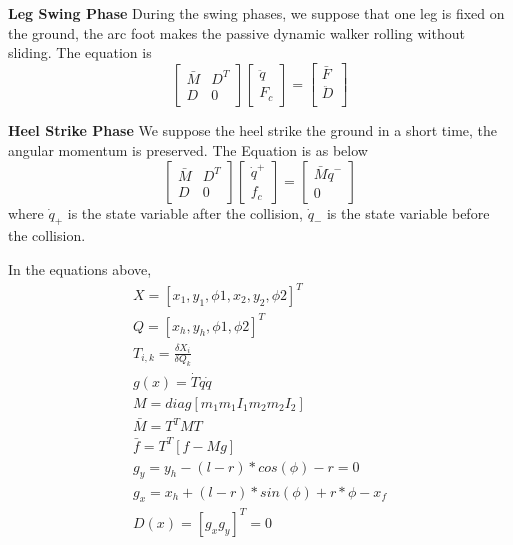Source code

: \textbf{Leg Swing Phase}
During the swing phases, we suppose that one leg is fixed on the ground, the arc foot makes the passive dynamic walker rolling without sliding.
The equation is 
\begin{equation}
\left[
\begin{array}{cc}
\bar{M} &D^{T}\\
D&	0 
\end{array}
\right]
\left[
\begin{array}{c}
\ddot{q} \\
F_{c}
\end{array}
\right]
=
\left[
\begin{array}{c}
\bar{F}\\
\ddot{D}\\
\end{array}
\right]
\end{equation}


\textbf{Heel Strike Phase}
We suppose the heel strike the ground in a short time, the angular momentum is preserved.
The Equation is as below
\begin{equation}
\left[
\begin{array}{cc}
\bar {M}& D^{T}\\
D	& 0
\end{array}
\right]
\left[
\begin{array}{c}
\dot{q}^{+}\\
f_{c}	
\end{array}
\right]
=
\left[
\begin{array}{c}
\bar{M}\dot{q}^{-}\\
0
\end{array}
\right]
\end{equation}
where $\dot{q}_{+}$ is the state variable after the collision, $\dot{q}_{-}$ is the state variable before the collision.



In the equations above,
\begin{eqnarray}
X=[x_{1},y_{1},\phi{1},x_{2},y_{2},\phi{2}]^{T} \nonumber\\
Q=[x_{h},y_{h},\phi{1},\phi{2}]^{T} \nonumber \\
T_{i,k}=\frac{\delta X_{i}}{ \delta Q_{k}} \nonumber \\
g(x)=\dot{T} \dot{q} \dot{q}	\nonumber \\
M=diag[m_{1} m_{1} I_{1} m_{2} m_{2} I_{2}] \nonumber \\
\bar{M}=T^{T}MT	\nonumber \\
\bar{f}=T^{T}[f-Mg]\nonumber \\
g_{y}=y_{h}-(l-r)*cos(\phi)-r=0 \nonumber \\
g_{x}=x_{h}+(l-r)*sin(\phi)+r*\phi-x_{f}\nonumber \\
D(x)=[g_{x}  g_{y}]^T=0 \nonumber
\end{eqnarray}

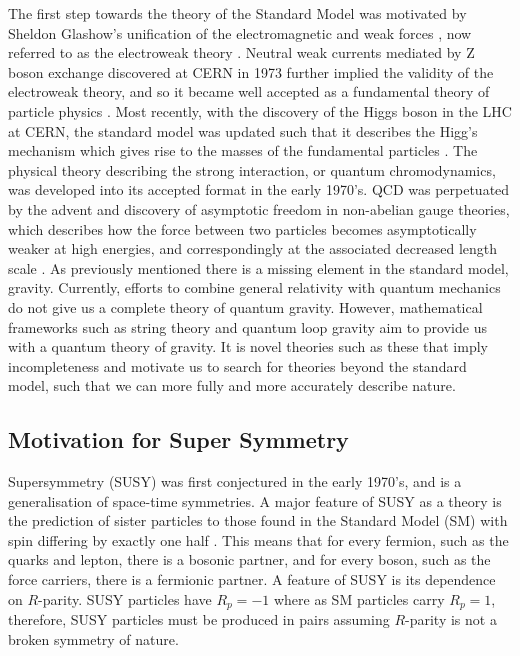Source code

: \documentclass[11pt, oneside]{article}
\begin{document}
The first step towards the theory of the Standard Model was motivated by Sheldon Glashow's unification of the electromagnetic and weak forces \cite{glashow1961partial}, now referred to as the electroweak theory \cite{glashow1959renormalizability, salam1994weak}.
Neutral weak currents mediated by Z boson exchange discovered at CERN in 1973 further implied the validity of the electroweak theory, and so it became well accepted as a fundamental theory of particle physics \cite{hasert1973search, hasert1973searcha, hasert1974observation, haidt2004discovery}.
Most recently, with the discovery of the Higgs boson in the LHC at CERN, the standard model was updated such that it describes the Higg's mechanism which gives rise to the masses of the fundamental particles \cite{aad2012observation, chatrchyan2012observation, higgs1964broken, englert1964broken, anderson1963plasmons}.
The physical theory describing the strong interaction, or quantum chromodynamics, was developed into its accepted format in the early 1970's.
QCD was perpetuated by the advent and discovery of asymptotic freedom in non-abelian gauge theories, which describes how the force between two particles becomes asymptotically weaker at high energies, and correspondingly at the associated decreased length scale \cite{gross1973ultraviolet, politzer1973reliable}.
As previously mentioned there is a missing element in the standard model, gravity.
Currently, efforts to combine general relativity with quantum mechanics do not give us a complete theory of quantum gravity. However, mathematical frameworks such as string theory and quantum loop gravity aim to provide us with a quantum theory of gravity.
It is novel theories such as these that imply incompleteness and motivate us to search for theories beyond the standard model, such that we can more fully and more accurately describe nature.

\subsection{Motivation for Super Symmetry}

Supersymmetry (SUSY) was first conjectured in the early 1970's, and is a generalisation of space-time symmetries.
A major feature of SUSY as a theory is the prediction of sister particles to those found in the Standard Model (SM) with spin differing by exactly one half \cite{gol1989extension, volkov1973neutrino, wess1974supergauge, wess1974supergauge1, ferrara1974supergauge, salam1974super}.
This means that for every fermion, such as the quarks and lepton, there is a bosonic partner, and for every boson, such as the force carriers, there is a fermionic partner.
A feature of SUSY is its dependence on $R$-parity. 
SUSY particles have $R_{p}=-1$ where as SM particles carry $R_{p}=1$, therefore, SUSY particles must be produced in pairs assuming $R$-parity is not a broken symmetry of nature.
\end{document}
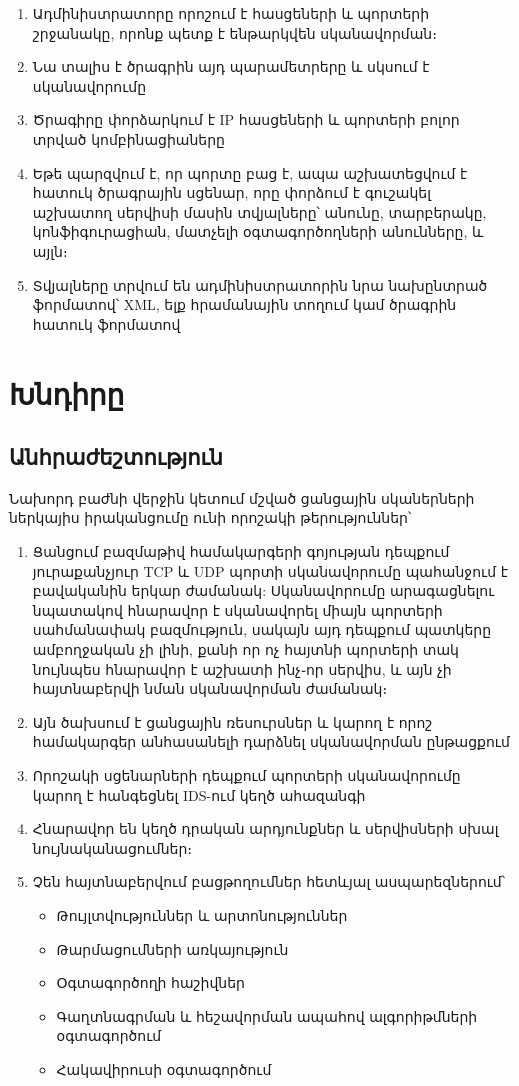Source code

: \documentclass[a4paper,12pt]{article}
\begin{document}
\begin{sloppypar}
\begin{enumerate}
	\begin{enumerate}
	\item Ադմինիստրատորը որոշում է հասցեների և պորտերի շրջանակը, որոնք պետք է
		ենթարկվեն սկանավորման։
	\item Նա տալիս է ծրագրին այդ պարամետրերը և սկսում է սկանավորումը
	\item Ծրագիրը փորձարկում է IP հասցեների և պորտերի բոլոր տրված
		կոմբինացիաները
	\item Եթե պարզվում է, որ պորտը բաց է, ապա աշխատեցվում է հատուկ ծրագրային
		սցենար, որը փորձում է գուշակել աշխատող սերվիսի մասին տվյալները՝
		անունը, տարբերակը, կոնֆիգուրացիան, մատչելի օգտագործողների անունները,
		և այլն։
	\item Տվյալները տրվում են ադմինիստրատորին նրա նախընտրած ֆորմատով՝
		XML, ելք հրամանային տողում կամ ծրագրին հատուկ ֆորմատով
	\end{enumerate}
\end{enumerate}


\section{Խնդիրը}


\subsection{Անհրաժեշտություն}


Նախորդ բաժնի վերջին կետում մշված ցանցային սկաներների ներկայիս իրականցումը
ունի որոշակի թերություններ՝

\begin{enumerate}
\item Ցանցում բազմաթիվ համակարգերի գոյության դեպքում յուրաքանչյուր TCP և
	UDP պորտի սկանավորումը պահանջում է բավականին երկար ժամանակ:
	Սկանավորումը արագացնելու նպատակով հնարավոր է սկանավորել միայն
	պորտերի սահմանափակ բազմություն, սակայն այդ դեպքում պատկերը ամբողջական
	չի լինի, քանի որ ոչ հայտնի պորտերի տակ նույնպես հնարավոր է աշխատի
	ինչ֊որ սերվիս, և այն չի հայտնաբերվի նման սկանավորման ժամանակ։
\item Այն ծախսում է ցանցային ռեսուրսներ և կարող է որոշ համակարգեր
    անհասանելի դարձնել սկանավորման ընթացքում
\item Որոշակի սցենարների դեպքում պորտերի սկանավորումը կարող է
    հանգեցնել IDS-ում կեղծ ահազանգի
\item Հնարավոր են կեղծ դրական արդյունքներ և սերվիսների սխալ
	նույնականացումներ։
\item Չեն հայտնաբերվում բացթողումներ հետևյալ ասպարեզներում՝
	\begin{itemize}
	\item Թույլտվություններ և արտոնություններ
	\item Թարմացումների առկայություն
	\item Օգտագործողի հաշիվներ
	\item Գաղտնագրման և հեշավորման ապահով ալգորիթմների օգտագործում
	\item Հակավիրուսի օգտագործում
	\end{itemize}
\end{enumerate}


\end{sloppypar}
\end{document}
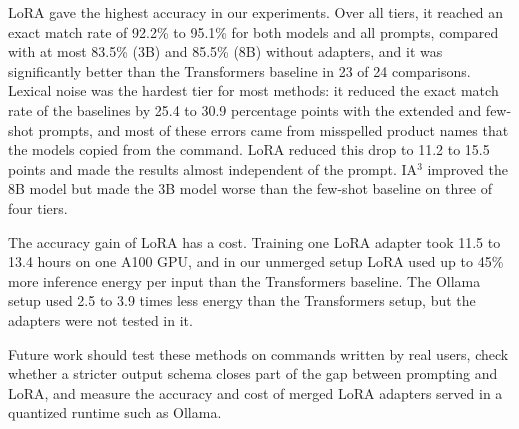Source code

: \documentclass[journal,article,submit,pdftex,moreauthors]{Definitions/mdpi}
\begin{document}
LoRA gave the highest accuracy in our experiments. Over all tiers, it reached an exact match rate of 92.2\% to 95.1\% for both models and all prompts, compared with at most 83.5\% (3B) and 85.5\% (8B) without adapters, and it was significantly better than the Transformers baseline in 23 of 24 comparisons. Lexical noise was the hardest tier for most methods: it reduced the exact match rate of the baselines by 25.4 to 30.9 percentage points with the extended and few-shot prompts, and most of these errors came from misspelled product names that the models copied from the command. LoRA reduced this drop to 11.2 to 15.5 points and made the results almost independent of the prompt. IA$^3$ improved the 8B model but made the 3B model worse than the few-shot baseline on three of four tiers.

The accuracy gain of LoRA has a cost. Training one LoRA adapter took 11.5 to 13.4 hours on one A100 GPU, and in our unmerged setup LoRA used up to 45\% more inference energy per input than the Transformers baseline. The Ollama setup used 2.5 to 3.9 times less energy than the Transformers setup, but the adapters were not tested in it.

Future work should test these methods on commands written by real users, check whether a stricter output schema closes part of the gap between prompting and LoRA, and measure the accuracy and cost of merged LoRA adapters served in a quantized runtime such as Ollama.

\vspace{6pt} 



\end{document}
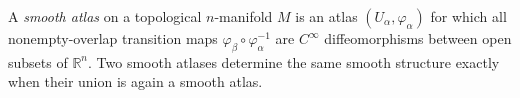 
A \emph{smooth atlas} on a topological $n$-manifold $M$ is an atlas $(U_\alpha,\varphi_\alpha)$ for which all nonempty-overlap transition maps $\varphi_\beta\circ\varphi_\alpha^{-1}$ are $C^\infty$ diffeomorphisms between open subsets of $\mathbb R^n$. Two smooth atlases determine the same smooth structure exactly when their union is again a smooth atlas.
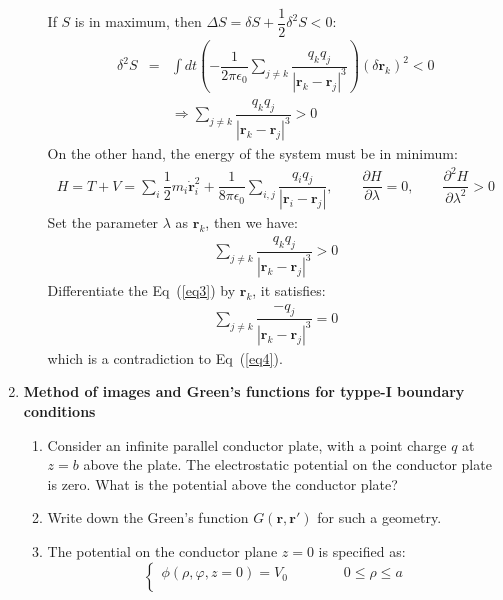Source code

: \documentclass[a4paper,11pt]{article}
\begin{document}
\begin{enumerate}
\begin{enumerate}
        If $S$ is in maximum, then $\Delta S = \delta S + \dfrac{1}{2}\delta^2 S < 0$:
        \begin{eqnarray}
            \delta^2 S &=&\int dt \left(-\dfrac{1}{2\pi\epsilon_0}\sum\limits_{j\neq k}\dfrac{q_kq_j}{|\boldsymbol{r}_k-\boldsymbol{r}_j|^3}\right)(\delta \boldsymbol{r}_k)^2<0\nonumber \\
            &&\Longrightarrow \sum\limits_{j\neq k}\dfrac{q_kq_j}{|\boldsymbol{r}_k-\boldsymbol{r}_j|^3}>0
        \end{eqnarray}
        On the other hand, the energy of the system must be in minimum:
        \begin{eqnarray}
            H =T+V=\sum\limits_{i}\dfrac{1}{2}m_i\dot{\boldsymbol{r}}_i^2+\dfrac{1}{8\pi\epsilon_0}\sum\limits_{i,j}\dfrac{q_iq_j}{|\boldsymbol{r}_i-\boldsymbol{r}_j|},\quad\quad \dfrac{\partial H}{\partial\lambda}=0,\quad\quad \dfrac{\partial^2 H}{\partial\lambda^2}>0
        \end{eqnarray}
        Set the parameter $\lambda$ as $\boldsymbol{r}_k$, then we have:
        \begin{eqnarray}\label{eq4}
            \sum\limits_{j\neq k}\dfrac{q_kq_j}{|\boldsymbol{r}_k-\boldsymbol{r}_j|^3}>0
        \end{eqnarray}
        Differentiate the Eq~(\ref{eq3}) by $\boldsymbol{r}_k$, it satisfies:
        \begin{eqnarray}
            \sum\limits_{j\neq k}\dfrac{-q_j}{|\boldsymbol{r}_k-\boldsymbol{r}_j|^3}=0
        \end{eqnarray}
        which is a contradiction to Eq~(\ref{eq4}).
    \end{enumerate}
    \item \textbf{Method of images and Green's functions for typpe-I boundary conditions}
    \begin{enumerate}
        \item Consider an infinite parallel conductor plate, with a point charge $q$ at $z=b$ above the plate. The electrostatic potential on the conductor plate is zero. What is the potential above the conductor plate?
        \item Write down the Green's function $G(\boldsymbol{r},\boldsymbol{r}')$ for such a geometry.
        \item The potential on the conductor plane $z=0$ is specified as:
        \begin{equation}
            \begin{cases}
                \phi(\rho,\varphi,z=0)=V_0\quad\quad\quad\quad0\leqslant \rho\leqslant a \\

\end{cases}
\end{equation}
\end{enumerate}
\end{enumerate}
\end{document}
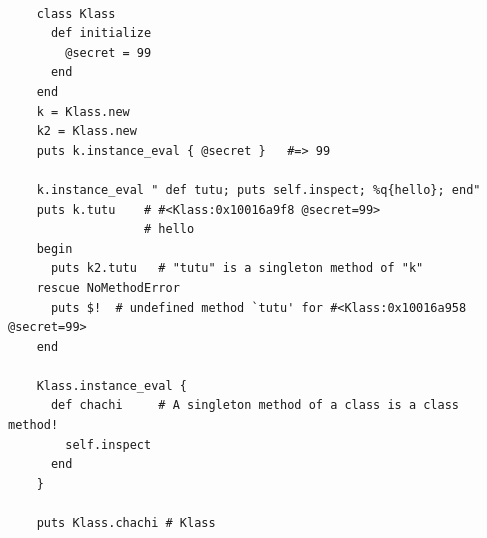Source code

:   \begin{latexonly}
    \begin{lstlisting}

    class Klass
      def initialize
        @secret = 99
      end
    end
    k = Klass.new
    k2 = Klass.new
    puts k.instance_eval { @secret }   #=> 99
    
    k.instance_eval " def tutu; puts self.inspect; %q{hello}; end"  
    puts k.tutu    # #<Klass:0x10016a9f8 @secret=99> 
                   # hello
    begin
      puts k2.tutu   # "tutu" is a singleton method of "k"
    rescue NoMethodError
      puts $!  # undefined method `tutu' for #<Klass:0x10016a958 @secret=99>
    end
    
    Klass.instance_eval {
      def chachi     # A singleton method of a class is a class method!
        self.inspect
      end
    }
    
    puts Klass.chachi # Klass

    \end{lstlisting}
  \end{latexonly}
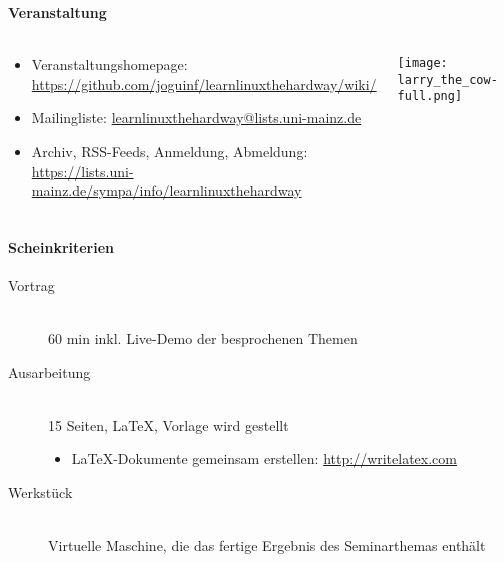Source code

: \documentclass[utf8]{beamer}
\begin{document}
\begin{frame}
  \frametitle{\insertsectionhead}
  \framesubtitle{Veranstaltung}

  \begin{columns}
      \begin{block}{}
        \begin{itemize}
          \item Veranstaltungshomepage:
            \url{https://github.com/joguinf/learnlinuxthehardway/wiki/}
          \item Mailingliste: 
            \url{learnlinuxthehardway@lists.uni-mainz.de}
          \item Archiv, RSS-Feeds, Anmeldung, Abmeldung:
            \url{https://lists.uni-mainz.de/sympa/info/learnlinuxthehardway}
        \end{itemize}
      \end{block}
      \hfill
      \texttt{[image: larry\_the\_cow-full.png]}
  \end{columns}
\end{frame}

\begin{frame}
  \frametitle{\insertsectionhead}
  \framesubtitle{Scheinkriterien}

  \begin{block}{}
    \begin{description}
      \item[Vortrag] \hfill \\
        60 min inkl. Live-Demo der besprochenen Themen
      \item[Ausarbeitung] \hfill \\
        15 Seiten, \LaTeX{}, Vorlage wird gestellt
        \begin{itemize}
          \item \LaTeX{}-Dokumente gemeinsam erstellen:
            \url{http://writelatex.com}
        \end{itemize}
      \item[Werkstück] \hfill \\
        Virtuelle Maschine, die das fertige Ergebnis des Seminarthemas enthält
    \end{description}
  \end{block}
\end{frame}
\end{document}
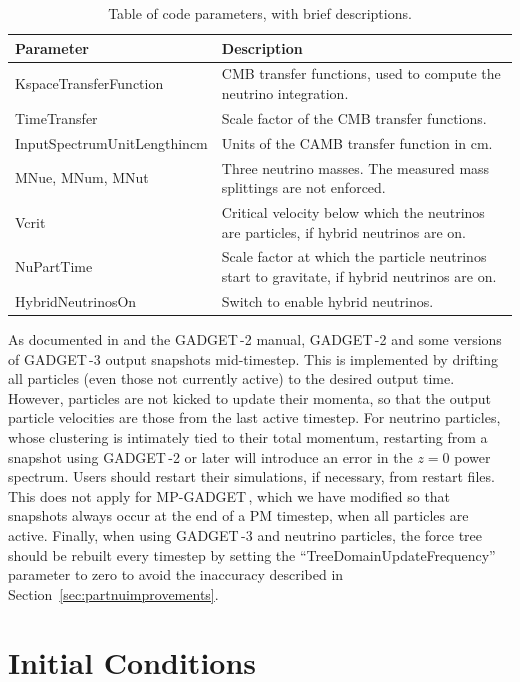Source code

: \documentclass[useAMS, usenatbib]{mnras}
\newcommand{\gadget}{{\small GADGET\,}}
\begin{document}
\begin{table}
\begin{center}
\begin{tabular}{|l|l|}
\hline
    Parameter & Description \\
\hline
KspaceTransferFunction   & CMB transfer functions, used to compute the neutrino integration. \\
TimeTransfer             & Scale factor of the CMB transfer functions. \\
InputSpectrumUnitLengthincm   & Units of the CAMB transfer function in cm. \\
MNue, MNum, MNut &  Three neutrino masses. The measured mass splittings are not enforced. \\
Vcrit            & Critical velocity below which the neutrinos are particles, if hybrid neutrinos are on. \\
NuPartTime       & Scale factor at which the particle neutrinos start to gravitate, if hybrid neutrinos are on. \\
HybridNeutrinosOn       & Switch to enable hybrid neutrinos. \\
\hline
\end{tabular}
\end{center}
\caption{Table of code parameters, with brief descriptions.}
\label{tab:parameters}
\end{table}

As documented in \cite{Springel_2005} and the \gadget-2 manual, \gadget-2 and some versions of \gadget-3 output snapshots mid-timestep. This is implemented by drifting all particles (even those not currently active) to the desired output time. However, particles are not kicked to update their momenta, so that the output particle velocities are those from the last active timestep. For neutrino particles, whose clustering is intimately tied to their total momentum, restarting from a snapshot using \gadget-2 or later will introduce an error in the $z=0$ power spectrum. Users should restart their simulations, if necessary, from restart files. This does not apply for MP-\gadget, which we have modified so that snapshots always occur at the end of a PM timestep, when all particles are active. Finally, when using \gadget-3 and neutrino particles, the force tree should be rebuilt every timestep by setting the ``TreeDomainUpdateFrequency'' parameter to zero to avoid the inaccuracy described in Section~\ref{sec:partnuimprovements}.


\section{Initial Conditions}
\label{sec:initcond}
\end{document}

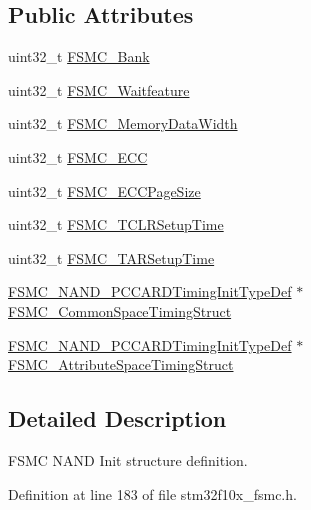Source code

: \subsection*{Public Attributes}
\begin{DoxyCompactItemize}
\item 
uint32\+\_\+t \hyperlink{struct_f_s_m_c___n_a_n_d_init_type_def_a60d3ead2188e1dbdf06810e952b3ce0f}{F\+S\+M\+C\+\_\+\+Bank}
\item 
uint32\+\_\+t \hyperlink{struct_f_s_m_c___n_a_n_d_init_type_def_ab350e15014c4a9f4b2c2f2848f11eeca}{F\+S\+M\+C\+\_\+\+Waitfeature}
\item 
uint32\+\_\+t \hyperlink{struct_f_s_m_c___n_a_n_d_init_type_def_ab4a4f56aab3150d8fb02aaf092db0235}{F\+S\+M\+C\+\_\+\+Memory\+Data\+Width}
\item 
uint32\+\_\+t \hyperlink{struct_f_s_m_c___n_a_n_d_init_type_def_a58d0510c0ce0ae3d1e3863bf8f571377}{F\+S\+M\+C\+\_\+\+E\+CC}
\item 
uint32\+\_\+t \hyperlink{struct_f_s_m_c___n_a_n_d_init_type_def_a7ed6a25710ba724a7a8f90af60130cf6}{F\+S\+M\+C\+\_\+\+E\+C\+C\+Page\+Size}
\item 
uint32\+\_\+t \hyperlink{struct_f_s_m_c___n_a_n_d_init_type_def_a633c7be46a1d281916b9f2e34fa3d36a}{F\+S\+M\+C\+\_\+\+T\+C\+L\+R\+Setup\+Time}
\item 
uint32\+\_\+t \hyperlink{struct_f_s_m_c___n_a_n_d_init_type_def_a014c1b8977b454ac15654d93dbb7dff9}{F\+S\+M\+C\+\_\+\+T\+A\+R\+Setup\+Time}
\item 
\hyperlink{struct_f_s_m_c___n_a_n_d___p_c_c_a_r_d_timing_init_type_def}{F\+S\+M\+C\+\_\+\+N\+A\+N\+D\+\_\+\+P\+C\+C\+A\+R\+D\+Timing\+Init\+Type\+Def} $\ast$ \hyperlink{struct_f_s_m_c___n_a_n_d_init_type_def_a7ab117a15e780c02fcad5d844e71c425}{F\+S\+M\+C\+\_\+\+Common\+Space\+Timing\+Struct}
\item 
\hyperlink{struct_f_s_m_c___n_a_n_d___p_c_c_a_r_d_timing_init_type_def}{F\+S\+M\+C\+\_\+\+N\+A\+N\+D\+\_\+\+P\+C\+C\+A\+R\+D\+Timing\+Init\+Type\+Def} $\ast$ \hyperlink{struct_f_s_m_c___n_a_n_d_init_type_def_a2a33bd855240dba37e507f223dbca062}{F\+S\+M\+C\+\_\+\+Attribute\+Space\+Timing\+Struct}
\end{DoxyCompactItemize}


\subsection{Detailed Description}
F\+S\+MC N\+A\+ND Init structure definition. 

Definition at line 183 of file stm32f10x\+\_\+fsmc.\+h.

> **YOUR INSTRUCTIONS**:
Would you return all lines from the preceding listing that contain the word "subsection"?

> **TASK RESULT**:
\subsection{Motivation for Super Symmetry}
\subsection{Անհրաժեշտություն}
: \subsection*{Public Attributes}
\subsection{Detailed Description}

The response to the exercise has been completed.